Data shown
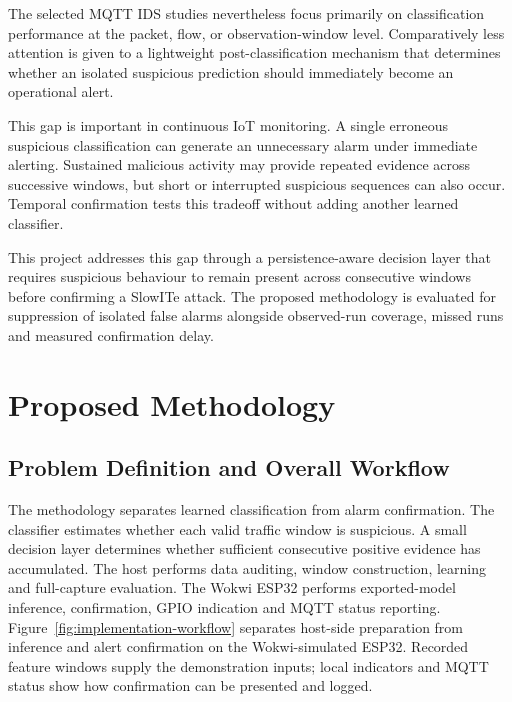 \documentclass[conference]{IEEEtran}
\begin{document}
The selected MQTT IDS studies nevertheless focus primarily on
classification performance at the packet, flow, or observation-window
level. Comparatively less attention is given to a lightweight
post-classification mechanism that determines whether an isolated
suspicious prediction should immediately become an operational alert.

This gap is important in continuous IoT monitoring. A single erroneous
suspicious classification can generate an unnecessary alarm under
immediate alerting. Sustained malicious activity may provide repeated evidence across
successive windows, but short or interrupted suspicious sequences can
also occur. Temporal confirmation tests this tradeoff without adding
another learned classifier.

This project addresses this gap through a persistence-aware decision layer
that requires suspicious behaviour to remain present across consecutive
windows before confirming a SlowITe attack. The proposed methodology is
evaluated for suppression of isolated false alarms alongside
observed-run coverage, missed runs and measured confirmation delay.

\section{Proposed Methodology}

\subsection{Problem Definition and Overall Workflow}

The methodology separates learned classification from alarm
confirmation. The classifier estimates whether each valid traffic
window is suspicious. A small decision layer determines whether
sufficient consecutive positive evidence has accumulated. The host
performs data auditing, window construction, learning and full-capture
evaluation. The Wokwi ESP32 performs exported-model inference,
confirmation, GPIO indication and MQTT status reporting.
Figure~\ref{fig:implementation-workflow} separates host-side preparation
from inference and alert confirmation on the Wokwi-simulated ESP32.
Recorded feature windows supply the demonstration inputs; local
indicators and MQTT status show how confirmation can be presented
and logged.
\end{document}
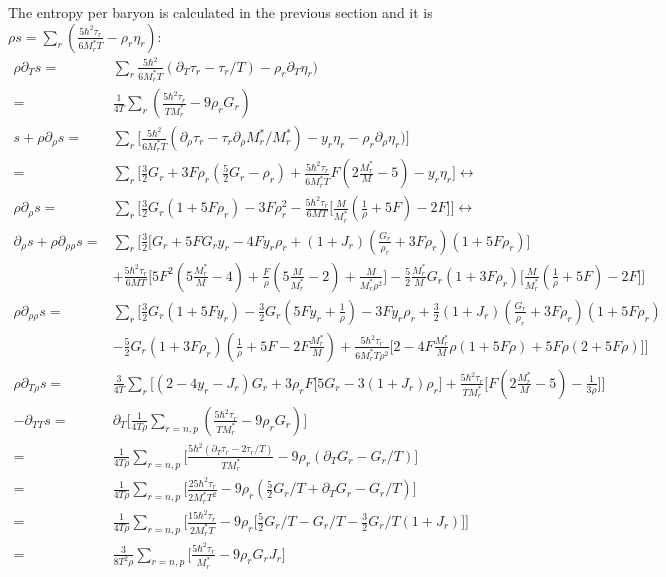 \documentclass[preprint,prc,preprintnumbers,superscriptaddress,amsmath,amssymb,floatfix]{revtex4-1}
\begin{document}
The entropy per baryon is calculated in the previous section and it is $\rho s=\sum_r(\frac{5 \hbar^2\tau_r}{6M_r^{*}T}-\rho_r \eta_r)$:
\begin{equation}
 \begin{split}
 \rho \partial_{T}s=&\sum_r \frac{5 \hbar^2}{6M_r^{*}T}(\partial_T\tau_r-\tau_r/T)-\rho_r\partial_T\eta_r)\\
 =&\frac{1}{4T}\sum_r(\frac{5\hbar^2\tau_r}{TM_r^{*}}-9\rho_r G_r)\\ 
 s+\rho \partial_{\rho}s=&\sum_r\Big[\frac{5 \hbar^2}{6M_r^{*}T}(\partial_{\rho}\tau_r-\tau_r \partial_{\rho}M^{*}_r/M_r^{*})-y_r\eta_r-\rho_r\partial_{\rho}\eta_r)\Big]\\
 =&\sum_r\Big[\frac{3}{2}G_r+3F\rho_r(\frac{5}{2}G_r-\rho_r)+\frac{5\hbar^2\tau_r}{6M_r^{*}T}F(2\frac{M_r^{*}}{M}-5)-y_r\eta_r\Big]\leftrightarrow \\
 \rho \partial_{\rho}s=&\sum_r\Big[\frac{3}{2}G_r(1+5 F \rho_r)-3 F \rho_r^2-\frac{5\hbar^2\tau_r}{6M T}\big[\frac{M}{M_r^{*}}(\frac{1}{\rho}+5 F)-2F\big]\Big]\leftrightarrow \\
 \partial_{\rho}s+\rho \partial_{\rho \rho}s=&\sum_r\Big[\frac{3}{2} \big[{G_r}+5 F {G_r} {y_r}-4 F {y_r} {\rho_r}+(1+{J_r}) (\frac{{G_r}}{{\rho_r}}+3 F {\rho_r}) (1+5 F {\rho_r})\big]\\
 &+\frac{5 \hbar^2\tau_r}{6 M T}\big[5 F^2 (5 \frac{M_r^{*}}{M}-4)+\frac{F}{\rho}(5 \frac{M}{M_r^{*}}-2)+\frac{M}{M_r^{*}\rho^2}\big]-\frac{5}{2}\frac{M_r^{*}}{M}G_r(1+3 F \rho_r)\big[\frac{M}{M_r^{*}}(\frac{1}{\rho}+5 F)-2F\big]  \Big] \\
 \rho \partial_{\rho \rho}s =& \sum_r \Big[\frac{3}{2} {G_r} (1+5 F {y_r})-\frac{3}{2} {G_r}(5 F {y_r}+\frac{1}{\rho })-3 F {y_r} {\rho_r}+\frac{3}{2} (1+{J_r}) (\frac{{G_r}}{{\rho_r}}+3 F {\rho_r}) (1+5 F {\rho_r})\\
 &-\frac{5}{2} G_r (1+ 3 F \rho_r)(\frac{1}{\rho}+5 F-2 F \frac{M_r^{*}}{M})+\frac{5 \hbar^2 \tau_r}{6 M_r^{*} T \rho^2}\big[2-4 F \frac{M_r^{*}}{M}\rho (1+5 F \rho)+5 F \rho (2 + 5 F \rho)\big]\Big]\\
 \rho \partial_{T\rho}s=&\frac{3}{4T}\sum_r\Big[(2-4y_r-J_r)G_r+3\rho_r F\big[5G_r-3(1+J_r)\rho_r\big]+\frac{5\hbar^2\tau_r}{TM_r^{*}}\big[F(2\frac{M^{*}_r}{M}-5)-\frac{1}{3\rho}\big]\Big]\\
-\partial_{TT}s=&\partial_{T}\Big[\frac{1}{4T\rho}\sum_{r={n,p}}(\frac{5\hbar^2\tau_r}{T M_r^{*}}-9\rho_r G_r)\Big]\\
  =&\frac{1}{4T\rho}\sum_{r={n,p}}\big[\frac{5\hbar^2(\partial_T\tau_r-2\tau_r/T)}{TM_r^{*}}-9\rho_r (\partial_TG_r-G_r/T)\big]\\
  =&\frac{1}{4T\rho}\sum_{r={n,p}}\big[\frac{25\hbar^2\tau_r}{2M_r^{*}T^2}-9\rho_r (\frac{5}{2}G_r/T+\partial_TG_r-G_r/T)\big]\\
  =&\frac{1}{4T\rho}\sum_{r={n,p}}\big[\frac{15\hbar^2\tau_r}{2M_r^{*}T}-9\rho_r \big[\frac{5}{2}G_r/T-G_r/T-\frac{3}{2}G_r/T(1+J_r)]\big]\\
  =&\frac{3}{8T^2\rho}\sum_{r={n,p}}\big[\frac{5\hbar^2\tau_r}{M_r^{*}}-9\rho_rG_r J_r\big]\\
 \end{split}
\end{equation}
\end{document}
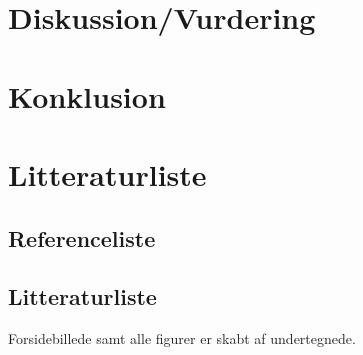\documentclass[12pt, a4paper]{article}
\begin{document}
\begin{refsection}
\section{Diskussion/Vurdering} %
\section{Konklusion} %
\newpage
\section{Litteraturliste}
\subsection{Referenceliste}
\printbibliography[title=Cited]
\end{refsection}
\subsection{Litteraturliste}
\nocite{*}
\printbibliography
Forsidebillede samt alle figurer er skabt af undertegnede.
\end{document}

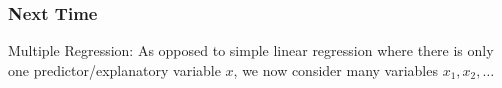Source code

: \documentclass[slides]{beamer}
\newcommand{\blue}[1]{\textcolor{blue2}{#1}}
\begin{document}
\begin{frame}[fragile]
\frametitle{Next Time}

Multiple Regression:  As opposed to \blue{simple linear regression} where there is only one predictor/explanatory variable $x$, we now consider \blue{many} variables $x_1, x_2, \ldots$

\end{frame}
\end{document}
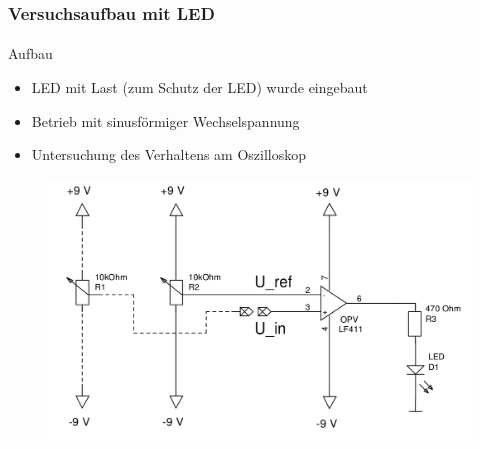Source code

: \begin{frame}
\frametitle{Versuchsaufbau mit LED}
\framesubtitle{}
    \begin{block}{Aufbau}
         \begin{itemize}
             \item LED mit Last (zum Schutz der LED) wurde eingebaut
             \item Betrieb mit sinusförmiger Wechselspannung
             \item Untersuchung des Verhaltens am Oszilloskop
         \end{itemize}
    \end{block}
    \begin{figure}[H]
    \begin{center}
            \includegraphics[scale=0.2]{./img/schaltung/komparator_2.png}
    \end{center}
    \end{figure}
\end{frame}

What is expected
Whenever a line of the listing above holds the word "whether", copy that line.

Completed task
post-classification mechanism that determines whether an isolated
confirmation. The classifier estimates whether each valid traffic
window is suspicious. A small decision layer determines whether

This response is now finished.